Medicare for All: Administrative Costs Are Much Higher than You Think
Even before the new Congress has been seated, some emboldened progressives are pushing for votes to establish Medicare for all. Bernie Sanders argues that 70 percent of Americans favor it, so now is the time. Of course, that support plummets when people are told about its astronomical tax bill and its escalation in government control. But Sanders insists that it will happen because, as the Los Angeles Times described his argument, “the bottom line is that less money will come out of American pockets to pay for healthcare.”
Unfortunately for that argument, its basis — that turning from an already heavily regulated market in healthcare to far more government control would slash administrative costs — while widely repeated, is false.
The lower administrative cost song has been sung since before Hilarycare. And Paul Krugman asserted that administrative cost savings would pay for Obamacare’s expanded coverage. A policy literature provided apparent support. In general, people found Medicare’s administrative costs to be about 3 percent of its total costs, while they were roughly four times higher for private insurance. If that difference was real, it could finance substantially expanded health care delivery. But it actually reflects poor measurements.
Administrative costs as a fraction of total costs, the typical measure used, is highly misleading when comparing Medicare to other health insurance. Non-medical administrative costs are primarily a function of the number of beneficiaries, not the cost of their care. But Medicare patients are far older and less healthy — and more than twice as costly, on average, than younger people in private plans. But having less than half the health care costs per beneficiary more than doubles private insurance’s administrative cost as a percentage of total costs, than if the more accurate measure — administrative cost per beneficiary — was used. In fact, Medicare’s reported administrative cost per beneficiary has consistently exceeded that for private health insurance.
Adding to the mismeasurement is that many of the administrative costs of Medicare are not counted in comparisons because they show up in other agencies’ budgets. Social Security administers the collection of Medicare premiums. The IRS collects the taxes. Health and Human Services pays for building and marketing costs, as well as accounting and related concerns. Attributing those costs correctly would roughly double Medicare’s administrative costs.

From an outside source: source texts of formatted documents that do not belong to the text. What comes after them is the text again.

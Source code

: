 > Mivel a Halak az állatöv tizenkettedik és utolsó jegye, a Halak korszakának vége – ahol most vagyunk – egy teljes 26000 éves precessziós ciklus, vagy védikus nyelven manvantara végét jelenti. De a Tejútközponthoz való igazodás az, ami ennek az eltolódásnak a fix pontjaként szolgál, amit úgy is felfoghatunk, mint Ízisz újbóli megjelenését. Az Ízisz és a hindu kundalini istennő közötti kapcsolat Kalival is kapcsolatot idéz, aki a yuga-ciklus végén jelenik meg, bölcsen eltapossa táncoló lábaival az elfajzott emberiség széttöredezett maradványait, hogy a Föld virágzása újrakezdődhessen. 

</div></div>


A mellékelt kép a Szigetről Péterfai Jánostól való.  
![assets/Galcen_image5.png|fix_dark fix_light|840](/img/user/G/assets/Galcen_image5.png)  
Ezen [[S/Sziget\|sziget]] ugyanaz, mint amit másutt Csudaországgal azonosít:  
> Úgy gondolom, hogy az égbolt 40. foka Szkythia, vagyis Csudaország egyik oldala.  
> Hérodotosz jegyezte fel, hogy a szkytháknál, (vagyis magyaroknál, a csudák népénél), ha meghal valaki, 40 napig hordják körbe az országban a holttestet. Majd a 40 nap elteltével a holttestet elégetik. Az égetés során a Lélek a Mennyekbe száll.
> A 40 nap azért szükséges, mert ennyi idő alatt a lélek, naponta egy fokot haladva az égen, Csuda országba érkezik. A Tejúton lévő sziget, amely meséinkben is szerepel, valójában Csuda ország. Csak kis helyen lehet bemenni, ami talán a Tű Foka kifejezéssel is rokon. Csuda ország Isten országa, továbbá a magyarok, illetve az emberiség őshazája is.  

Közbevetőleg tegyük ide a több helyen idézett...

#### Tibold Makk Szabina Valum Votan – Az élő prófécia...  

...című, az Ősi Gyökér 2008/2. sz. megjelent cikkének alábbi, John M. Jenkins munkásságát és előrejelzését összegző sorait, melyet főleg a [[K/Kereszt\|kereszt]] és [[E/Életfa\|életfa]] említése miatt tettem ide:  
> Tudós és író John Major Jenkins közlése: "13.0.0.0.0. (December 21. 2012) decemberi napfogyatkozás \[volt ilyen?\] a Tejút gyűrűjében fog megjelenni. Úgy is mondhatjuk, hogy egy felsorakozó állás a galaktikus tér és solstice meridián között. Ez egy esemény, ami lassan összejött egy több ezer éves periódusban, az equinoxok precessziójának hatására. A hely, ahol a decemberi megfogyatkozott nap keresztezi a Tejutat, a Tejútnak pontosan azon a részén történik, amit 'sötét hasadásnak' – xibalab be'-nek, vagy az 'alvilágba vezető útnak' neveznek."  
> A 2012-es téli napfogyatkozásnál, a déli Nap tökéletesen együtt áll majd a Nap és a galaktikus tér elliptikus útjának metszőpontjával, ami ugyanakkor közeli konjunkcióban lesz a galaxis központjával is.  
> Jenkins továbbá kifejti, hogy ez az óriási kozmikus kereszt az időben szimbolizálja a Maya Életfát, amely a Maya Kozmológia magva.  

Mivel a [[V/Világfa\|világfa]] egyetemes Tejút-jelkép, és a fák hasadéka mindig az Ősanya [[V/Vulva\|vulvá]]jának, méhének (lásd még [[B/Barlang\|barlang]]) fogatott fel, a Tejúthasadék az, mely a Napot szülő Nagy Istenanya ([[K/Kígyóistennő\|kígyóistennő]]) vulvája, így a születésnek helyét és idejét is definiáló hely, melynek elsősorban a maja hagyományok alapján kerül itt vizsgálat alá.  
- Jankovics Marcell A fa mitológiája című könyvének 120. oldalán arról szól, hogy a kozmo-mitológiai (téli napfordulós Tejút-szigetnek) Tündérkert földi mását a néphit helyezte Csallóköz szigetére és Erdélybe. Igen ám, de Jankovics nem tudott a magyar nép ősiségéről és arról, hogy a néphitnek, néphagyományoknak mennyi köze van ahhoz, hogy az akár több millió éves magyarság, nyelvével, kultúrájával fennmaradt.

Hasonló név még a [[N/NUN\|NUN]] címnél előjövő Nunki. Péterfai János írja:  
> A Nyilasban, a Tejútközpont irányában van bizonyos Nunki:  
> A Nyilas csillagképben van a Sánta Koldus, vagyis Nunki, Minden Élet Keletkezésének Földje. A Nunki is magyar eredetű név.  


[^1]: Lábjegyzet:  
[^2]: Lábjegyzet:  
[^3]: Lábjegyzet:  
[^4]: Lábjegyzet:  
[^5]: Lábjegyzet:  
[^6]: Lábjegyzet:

Imputing administrative costs to the correct program and adjusting to far more appropriate per-beneficiary terms wipes out Medicare’s supposed four-to-one administrative cost advantage over private insurers, eliminating the “free money” Medicare for all supporters rely on in their promises to deliver health care for less. But there are still more biases tilting the scales away from what “everybody knows” about administrative costs.
Private insurance administrative costs are normally defined as premiums received minus claims paid, categorizing everything but claims paid as administrative. However, states commonly impose a premium tax (averaging roughly 2 percent) on health insurers, but not on Medicare. Though not administrative costs, that is how they are counted. Many private insurers (including mine) also offer disease-management and on-call nurse consultation services, which, even though they are medical, are counted as administrative because they do not generate claims.
Fraud, a very large and persistent problem for Medicare, also biases comparisons. If Medicare spends less to reduce fraud, it saves on measured administrative costs, and the unnecessary costs fraud causes are counted as medical costs. It looks more efficient. But because studies have found fifteen-to-one payoffs for fraud prevention investments, when private insurers do more to combat fraud, their administrative costs go up and their efficiency looks worse, even when they produce remarkable cost savings.
We should also remember that current taxpayers fund most of Medicare, imposing another large differential but unrecorded cost which economists call “excess burden.” Tax wedges between what buyers pay and what sellers receive eliminate substantial gains from trade as well as directly taking resources for government. One study concluded that even the “lowest plausible assumption about the excess burden engendered by the tax system raises the true costs of delivering Medicare benefits to about 20–25 percent of its Medicare outlays,” far higher than any estimate of private insurance administrative costs. Expanding into Medicare for all would balloon those costs as well as the direct cost of financing it.
Those pushing Medicare for all rely on the presumption that it will generate huge administrative efficiencies. That is such a useful basis for what they want to “sell,” that they don’t look into the heavily biased measures being used for their pitch. But as Ben Bernanke said, “Good decisions depend on good measurement.” And the biased measures being used result in garbage-in-garbage-out policy proposals which would sharply expand government’s commandeering of healthcare do the opposite to Americans’ well-being.